He appears in almost all versions of the legend of Tristan and Iseult, beginning with the verse works of Thomas of Britain and Béroul. In the early material, Morholt is the brother of the Queen of Ireland and the uncle of Tristan's future love (both mother and daughter are named Iseult). He comes to Cornwall to collect tribute owed by King Mark to his country, but Mark's nephew Tristan challenges him to battle on the remote Saint Samson's Isle in order to release his people from the debt. Tristan mortally wounds Morholt, leaving a piece of his sword in his skull, but Morholt stabs him with a poisoned spear and escapes to Ireland to die. The injured Tristan eventually travels to Ireland incognito to receive healing from Princess Iseult, but is found out when the queen discovers the piece of metal found in her brother's head fits perfectly into a chink in Tristan's blade.

The authors of later romances expanded Morholt's role.

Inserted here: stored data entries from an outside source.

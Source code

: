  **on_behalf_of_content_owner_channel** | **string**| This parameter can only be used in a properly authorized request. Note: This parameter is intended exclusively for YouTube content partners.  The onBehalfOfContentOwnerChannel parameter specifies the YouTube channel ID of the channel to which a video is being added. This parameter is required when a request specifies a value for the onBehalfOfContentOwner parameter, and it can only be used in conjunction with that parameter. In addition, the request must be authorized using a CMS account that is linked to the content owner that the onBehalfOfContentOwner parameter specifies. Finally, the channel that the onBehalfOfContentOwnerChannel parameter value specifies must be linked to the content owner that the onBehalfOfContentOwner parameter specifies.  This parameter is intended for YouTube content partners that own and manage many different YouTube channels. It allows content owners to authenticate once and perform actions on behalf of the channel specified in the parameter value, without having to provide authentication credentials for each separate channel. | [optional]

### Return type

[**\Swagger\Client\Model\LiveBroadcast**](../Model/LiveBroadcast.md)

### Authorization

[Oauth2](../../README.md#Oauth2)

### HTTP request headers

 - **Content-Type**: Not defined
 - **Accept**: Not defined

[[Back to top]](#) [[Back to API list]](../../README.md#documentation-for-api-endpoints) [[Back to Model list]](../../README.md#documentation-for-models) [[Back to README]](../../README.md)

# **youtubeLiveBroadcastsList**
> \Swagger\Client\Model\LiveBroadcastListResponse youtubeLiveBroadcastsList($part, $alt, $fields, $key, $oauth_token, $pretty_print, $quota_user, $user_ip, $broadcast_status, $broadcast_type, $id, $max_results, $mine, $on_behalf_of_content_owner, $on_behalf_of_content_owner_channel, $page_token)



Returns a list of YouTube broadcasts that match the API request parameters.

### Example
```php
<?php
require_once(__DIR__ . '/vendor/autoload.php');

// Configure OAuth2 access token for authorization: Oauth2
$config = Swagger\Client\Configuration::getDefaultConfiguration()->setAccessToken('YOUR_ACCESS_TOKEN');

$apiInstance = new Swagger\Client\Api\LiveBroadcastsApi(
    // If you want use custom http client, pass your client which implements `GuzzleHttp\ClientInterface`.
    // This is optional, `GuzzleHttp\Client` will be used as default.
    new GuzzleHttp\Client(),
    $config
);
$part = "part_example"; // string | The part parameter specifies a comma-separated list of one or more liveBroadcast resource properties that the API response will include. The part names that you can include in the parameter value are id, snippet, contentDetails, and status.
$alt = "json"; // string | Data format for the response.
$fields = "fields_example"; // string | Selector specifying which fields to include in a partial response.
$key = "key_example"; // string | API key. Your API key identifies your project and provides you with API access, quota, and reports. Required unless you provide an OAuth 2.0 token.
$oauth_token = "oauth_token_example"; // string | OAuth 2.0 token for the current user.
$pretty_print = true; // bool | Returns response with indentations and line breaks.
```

In works like the Prose Tristan, the Post-Vulgate Cycle, and Thomas Malory's Le Morte d'Arthur, he is a Knight of the Round Table before his fateful encounter with Tristan, who then takes his seat. The prose romances add many further details to Morholt's career; the Post-Vulgate and Malory record his adventures with the young Gawain, Gaheris and Yvain early in King Arthur's reign. Tristan later takes Morholt's place at the Round Table. In the Tavola Ritonda, appearing under his Italian name Amoroldo, Morholt is ruler of a large kingdom including parts of Logres, Aquitaine and Gaul.

=== Family ===
In the Tristan and Palamedes, Morholt has a son called Golistant the Strong, who becomes a squire of Segurant the Brown and dies at the hands of Guiron the Courteous at the Castle of Maidens. In the Tavola, his son, Gulistante, later known as Amoroldo (Amoroldino) after he is knighted by Tristan, becomes the king of Ireland; his wife there is a sister of Gawain (Calvano), Queen Vermiglia.

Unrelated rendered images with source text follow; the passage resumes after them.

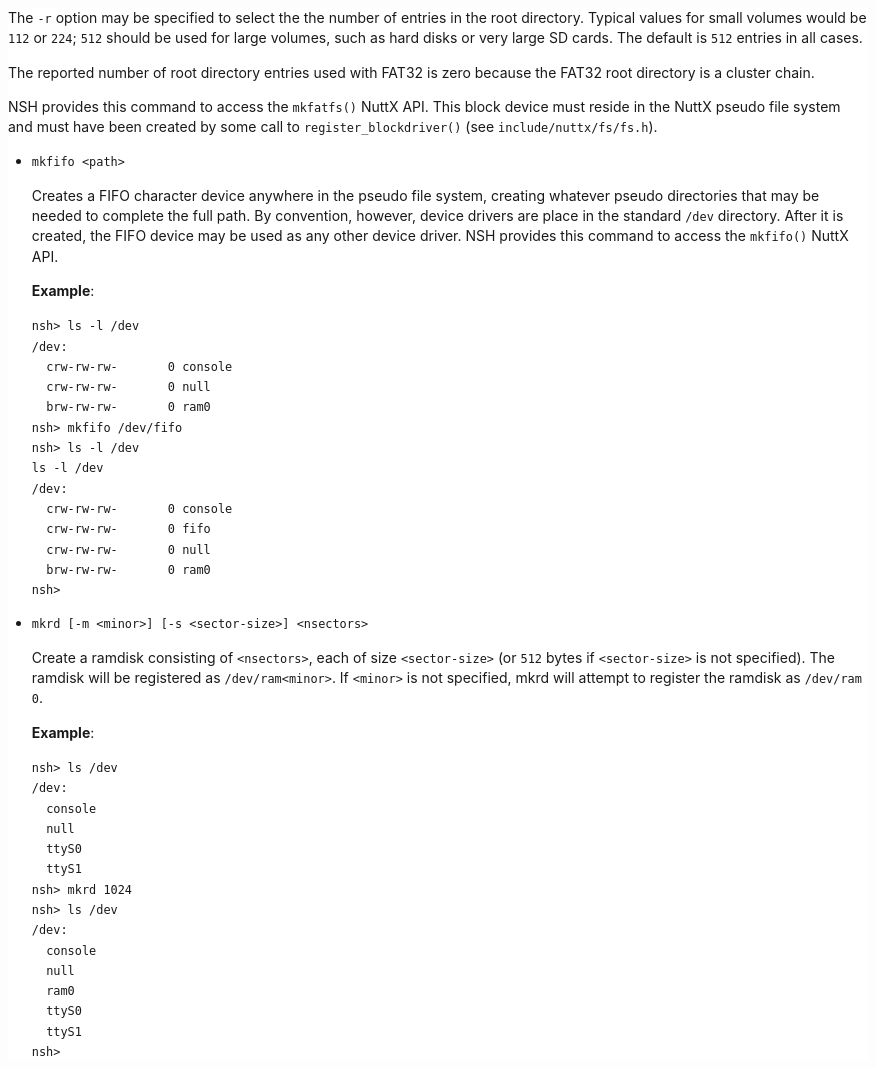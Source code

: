   The `-r` option may be specified to select the the number of entries in the
  root directory. Typical values for small volumes would be `112` or `224`;
  `512` should be used for large volumes, such as hard disks or very large SD
  cards. The default is `512` entries in all cases.

  The reported number of root directory entries used with FAT32 is zero because
  the FAT32 root directory is a cluster chain.

  NSH provides this command to access the `mkfatfs()` NuttX API. This block
  device must reside in the NuttX pseudo file system and must have been created
  by some call to `register_blockdriver()` (see `include/nuttx/fs/fs.h`).

- `mkfifo <path>`

  Creates a FIFO character device anywhere in the pseudo file system, creating
  whatever pseudo directories that may be needed to complete the full path. By
  convention, however, device drivers are place in the standard `/dev`
  directory. After it is created, the FIFO device may be used as any other
  device driver. NSH provides this command to access the `mkfifo()` NuttX API.

  **Example**:

  ```
  nsh> ls -l /dev
  /dev:
    crw-rw-rw-       0 console
    crw-rw-rw-       0 null
    brw-rw-rw-       0 ram0
  nsh> mkfifo /dev/fifo
  nsh> ls -l /dev
  ls -l /dev
  /dev:
    crw-rw-rw-       0 console
    crw-rw-rw-       0 fifo
    crw-rw-rw-       0 null
    brw-rw-rw-       0 ram0
  nsh>
  ```

- `mkrd [-m <minor>] [-s <sector-size>] <nsectors>`

  Create a ramdisk consisting of `<nsectors>`, each of size `<sector-size>` (or
  `512` bytes if `<sector-size>` is not specified). The ramdisk will be
  registered as `/dev/ram<minor>`. If `<minor>` is not specified, mkrd will
  attempt to register the ramdisk as `/dev/ram0`.

  **Example**:

  ```
  nsh> ls /dev
  /dev:
    console
    null
    ttyS0
    ttyS1
  nsh> mkrd 1024
  nsh> ls /dev
  /dev:
    console
    null
    ram0
    ttyS0
    ttyS1
  nsh>
  ```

Morholt's father is called Marhalt in Malory and Dilianfer in the Tavola. Morholt's ancestor named Norhot appears in Perceforest.

== Modern culture ==
Morholt features in many modern renditions and adaptations of the Tristanian and/or Arthurian legends, appearing under different variants of his name. As such, modern authors may call him the likes of 'Marhault', as did Roger Lancelyn Green (King Arthur and His Knights of the Round Table) and Gerald Morris (The Squire's Tales series), or 'Marhaus', as with Michael G. Coney (Fang, the Gnome) and Rosalind Miles (Isolde, Queen of the Western Isle).

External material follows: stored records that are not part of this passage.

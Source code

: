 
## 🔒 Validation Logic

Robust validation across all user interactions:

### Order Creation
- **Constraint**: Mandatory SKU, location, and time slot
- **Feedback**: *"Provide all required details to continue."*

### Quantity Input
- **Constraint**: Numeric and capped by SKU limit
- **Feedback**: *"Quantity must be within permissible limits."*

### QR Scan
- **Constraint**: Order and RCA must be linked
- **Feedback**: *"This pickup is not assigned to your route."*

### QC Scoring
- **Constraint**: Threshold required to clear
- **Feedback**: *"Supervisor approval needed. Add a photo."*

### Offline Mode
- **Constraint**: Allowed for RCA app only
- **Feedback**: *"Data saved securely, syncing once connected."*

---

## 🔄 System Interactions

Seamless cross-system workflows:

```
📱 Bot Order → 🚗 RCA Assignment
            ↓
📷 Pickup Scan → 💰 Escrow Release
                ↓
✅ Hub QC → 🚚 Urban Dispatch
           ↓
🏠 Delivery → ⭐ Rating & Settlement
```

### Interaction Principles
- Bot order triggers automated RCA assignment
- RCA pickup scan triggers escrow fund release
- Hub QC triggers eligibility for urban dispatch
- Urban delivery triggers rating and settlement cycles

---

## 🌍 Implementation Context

- In Richard Wagner's opera Tristan und Isolde, Morold is Isolde's fiancé who was recently killed by Tristan (whom Isolde recounts, in Act I, having identified because of the piece of sword).
- One of the only seven finished sections of John Steinbeck's The Acts of King Arthur and His Noble Knights, from the Winchester Manuscript of Thomas Malory and Other Sources is titled "Gawain, Ewain, and Marhalt".